Collected data entries:

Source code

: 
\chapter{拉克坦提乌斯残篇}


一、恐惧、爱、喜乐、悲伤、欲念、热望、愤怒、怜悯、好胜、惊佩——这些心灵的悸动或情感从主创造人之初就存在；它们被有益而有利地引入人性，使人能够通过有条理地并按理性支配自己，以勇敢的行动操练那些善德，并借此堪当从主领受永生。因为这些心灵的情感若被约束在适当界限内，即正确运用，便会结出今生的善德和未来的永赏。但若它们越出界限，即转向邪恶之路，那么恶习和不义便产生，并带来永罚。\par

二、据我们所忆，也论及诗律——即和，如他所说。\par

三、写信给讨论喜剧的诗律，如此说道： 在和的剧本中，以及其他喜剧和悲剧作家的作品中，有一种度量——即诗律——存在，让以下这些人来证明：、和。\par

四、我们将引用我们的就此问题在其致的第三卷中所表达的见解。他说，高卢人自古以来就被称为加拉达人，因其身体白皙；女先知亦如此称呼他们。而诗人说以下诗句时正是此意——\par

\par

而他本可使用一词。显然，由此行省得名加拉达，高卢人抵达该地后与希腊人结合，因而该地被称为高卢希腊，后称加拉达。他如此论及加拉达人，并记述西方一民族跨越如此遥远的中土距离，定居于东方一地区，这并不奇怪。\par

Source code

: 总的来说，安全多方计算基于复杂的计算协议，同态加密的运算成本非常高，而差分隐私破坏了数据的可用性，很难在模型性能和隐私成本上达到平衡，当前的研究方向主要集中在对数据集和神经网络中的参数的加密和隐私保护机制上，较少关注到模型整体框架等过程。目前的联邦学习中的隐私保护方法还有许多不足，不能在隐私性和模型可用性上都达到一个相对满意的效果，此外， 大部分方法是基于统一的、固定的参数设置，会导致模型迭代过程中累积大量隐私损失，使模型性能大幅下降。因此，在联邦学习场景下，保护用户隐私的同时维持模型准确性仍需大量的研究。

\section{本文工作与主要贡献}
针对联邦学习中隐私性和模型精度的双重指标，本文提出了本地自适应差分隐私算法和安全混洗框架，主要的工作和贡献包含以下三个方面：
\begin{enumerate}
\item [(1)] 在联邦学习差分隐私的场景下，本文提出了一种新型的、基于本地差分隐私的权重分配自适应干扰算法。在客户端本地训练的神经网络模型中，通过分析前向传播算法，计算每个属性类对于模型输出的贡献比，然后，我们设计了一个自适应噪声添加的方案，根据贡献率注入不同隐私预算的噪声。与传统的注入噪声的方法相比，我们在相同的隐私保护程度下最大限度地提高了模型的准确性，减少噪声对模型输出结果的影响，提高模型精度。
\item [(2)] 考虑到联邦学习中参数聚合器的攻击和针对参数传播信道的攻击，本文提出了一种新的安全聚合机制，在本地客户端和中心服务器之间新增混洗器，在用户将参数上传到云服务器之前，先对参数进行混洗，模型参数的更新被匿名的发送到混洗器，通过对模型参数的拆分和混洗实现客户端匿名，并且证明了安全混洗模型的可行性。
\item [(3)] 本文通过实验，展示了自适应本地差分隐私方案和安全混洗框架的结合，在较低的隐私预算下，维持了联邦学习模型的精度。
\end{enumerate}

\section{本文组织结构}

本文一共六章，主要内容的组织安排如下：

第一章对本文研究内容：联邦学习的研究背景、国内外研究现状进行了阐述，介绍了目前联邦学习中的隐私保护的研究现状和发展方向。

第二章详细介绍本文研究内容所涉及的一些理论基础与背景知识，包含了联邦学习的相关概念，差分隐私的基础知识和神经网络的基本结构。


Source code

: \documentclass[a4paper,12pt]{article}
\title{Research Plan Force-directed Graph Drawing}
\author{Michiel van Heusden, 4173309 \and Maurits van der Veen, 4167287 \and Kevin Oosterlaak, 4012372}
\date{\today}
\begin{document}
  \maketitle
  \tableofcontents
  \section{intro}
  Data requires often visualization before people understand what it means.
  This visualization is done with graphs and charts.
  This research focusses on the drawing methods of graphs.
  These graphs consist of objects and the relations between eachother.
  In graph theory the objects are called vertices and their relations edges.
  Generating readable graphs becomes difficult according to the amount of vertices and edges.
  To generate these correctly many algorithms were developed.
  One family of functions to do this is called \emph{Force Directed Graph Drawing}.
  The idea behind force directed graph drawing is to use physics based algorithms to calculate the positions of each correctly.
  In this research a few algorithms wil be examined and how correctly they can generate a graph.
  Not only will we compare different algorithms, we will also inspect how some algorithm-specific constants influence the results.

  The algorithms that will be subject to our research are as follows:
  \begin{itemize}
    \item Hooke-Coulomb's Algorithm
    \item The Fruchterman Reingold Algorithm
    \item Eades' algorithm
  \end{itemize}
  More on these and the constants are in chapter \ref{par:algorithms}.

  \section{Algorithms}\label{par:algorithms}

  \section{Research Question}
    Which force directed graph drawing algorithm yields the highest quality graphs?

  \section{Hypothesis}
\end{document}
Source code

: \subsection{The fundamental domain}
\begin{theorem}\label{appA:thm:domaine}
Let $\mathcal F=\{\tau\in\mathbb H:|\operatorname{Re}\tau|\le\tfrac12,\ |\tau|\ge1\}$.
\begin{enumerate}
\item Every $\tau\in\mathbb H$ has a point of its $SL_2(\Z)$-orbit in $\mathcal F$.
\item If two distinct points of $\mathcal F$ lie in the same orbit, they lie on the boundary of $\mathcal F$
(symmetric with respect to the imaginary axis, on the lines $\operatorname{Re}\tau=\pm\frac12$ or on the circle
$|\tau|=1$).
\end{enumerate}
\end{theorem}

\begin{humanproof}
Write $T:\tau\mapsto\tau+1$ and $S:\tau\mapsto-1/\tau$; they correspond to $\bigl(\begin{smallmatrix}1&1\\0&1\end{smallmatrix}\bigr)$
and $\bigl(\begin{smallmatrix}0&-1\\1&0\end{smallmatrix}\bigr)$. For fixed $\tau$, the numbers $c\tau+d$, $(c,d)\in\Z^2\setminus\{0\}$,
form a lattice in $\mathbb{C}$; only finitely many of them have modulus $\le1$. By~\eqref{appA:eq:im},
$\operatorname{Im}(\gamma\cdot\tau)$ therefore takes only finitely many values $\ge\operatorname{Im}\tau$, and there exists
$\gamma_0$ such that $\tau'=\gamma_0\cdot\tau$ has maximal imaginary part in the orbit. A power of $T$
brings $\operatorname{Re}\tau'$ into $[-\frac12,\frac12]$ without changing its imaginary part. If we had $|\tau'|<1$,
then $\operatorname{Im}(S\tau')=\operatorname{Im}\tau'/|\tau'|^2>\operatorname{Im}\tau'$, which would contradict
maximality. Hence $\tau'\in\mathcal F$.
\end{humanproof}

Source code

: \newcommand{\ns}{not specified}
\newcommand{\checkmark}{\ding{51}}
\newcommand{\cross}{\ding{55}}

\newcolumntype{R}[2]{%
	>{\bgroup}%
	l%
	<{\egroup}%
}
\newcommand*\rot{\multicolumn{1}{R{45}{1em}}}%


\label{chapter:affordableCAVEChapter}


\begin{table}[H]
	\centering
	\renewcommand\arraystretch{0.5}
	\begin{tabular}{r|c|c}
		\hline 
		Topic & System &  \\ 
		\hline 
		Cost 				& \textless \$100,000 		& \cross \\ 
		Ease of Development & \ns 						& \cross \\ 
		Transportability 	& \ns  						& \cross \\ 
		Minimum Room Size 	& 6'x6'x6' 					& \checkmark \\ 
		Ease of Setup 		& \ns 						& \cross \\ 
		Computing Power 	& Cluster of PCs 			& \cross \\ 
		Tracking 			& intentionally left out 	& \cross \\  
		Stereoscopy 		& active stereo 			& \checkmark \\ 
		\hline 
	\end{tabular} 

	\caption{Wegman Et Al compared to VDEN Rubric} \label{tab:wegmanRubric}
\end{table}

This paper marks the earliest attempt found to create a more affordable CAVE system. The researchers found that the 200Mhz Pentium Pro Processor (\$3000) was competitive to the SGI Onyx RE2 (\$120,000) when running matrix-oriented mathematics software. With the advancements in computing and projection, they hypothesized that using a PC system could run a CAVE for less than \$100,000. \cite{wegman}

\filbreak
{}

Task to carry out: Nothing but the lines from the one that contains "This paper marks" through the last line of the entries should appear in your reply, each repeated exactly.

Response to this task:
This paper marks the earliest attempt found to create a more affordable CAVE system. The researchers found that the 200Mhz Pentium Pro Processor (\$3000) was competitive to the SGI Onyx RE2 (\$120,000) when running matrix-oriented mathematics software. With the advancements in computing and projection, they hypothesized that using a PC system could run a CAVE for less than \$100,000. \cite{wegman}

\filbreak
{}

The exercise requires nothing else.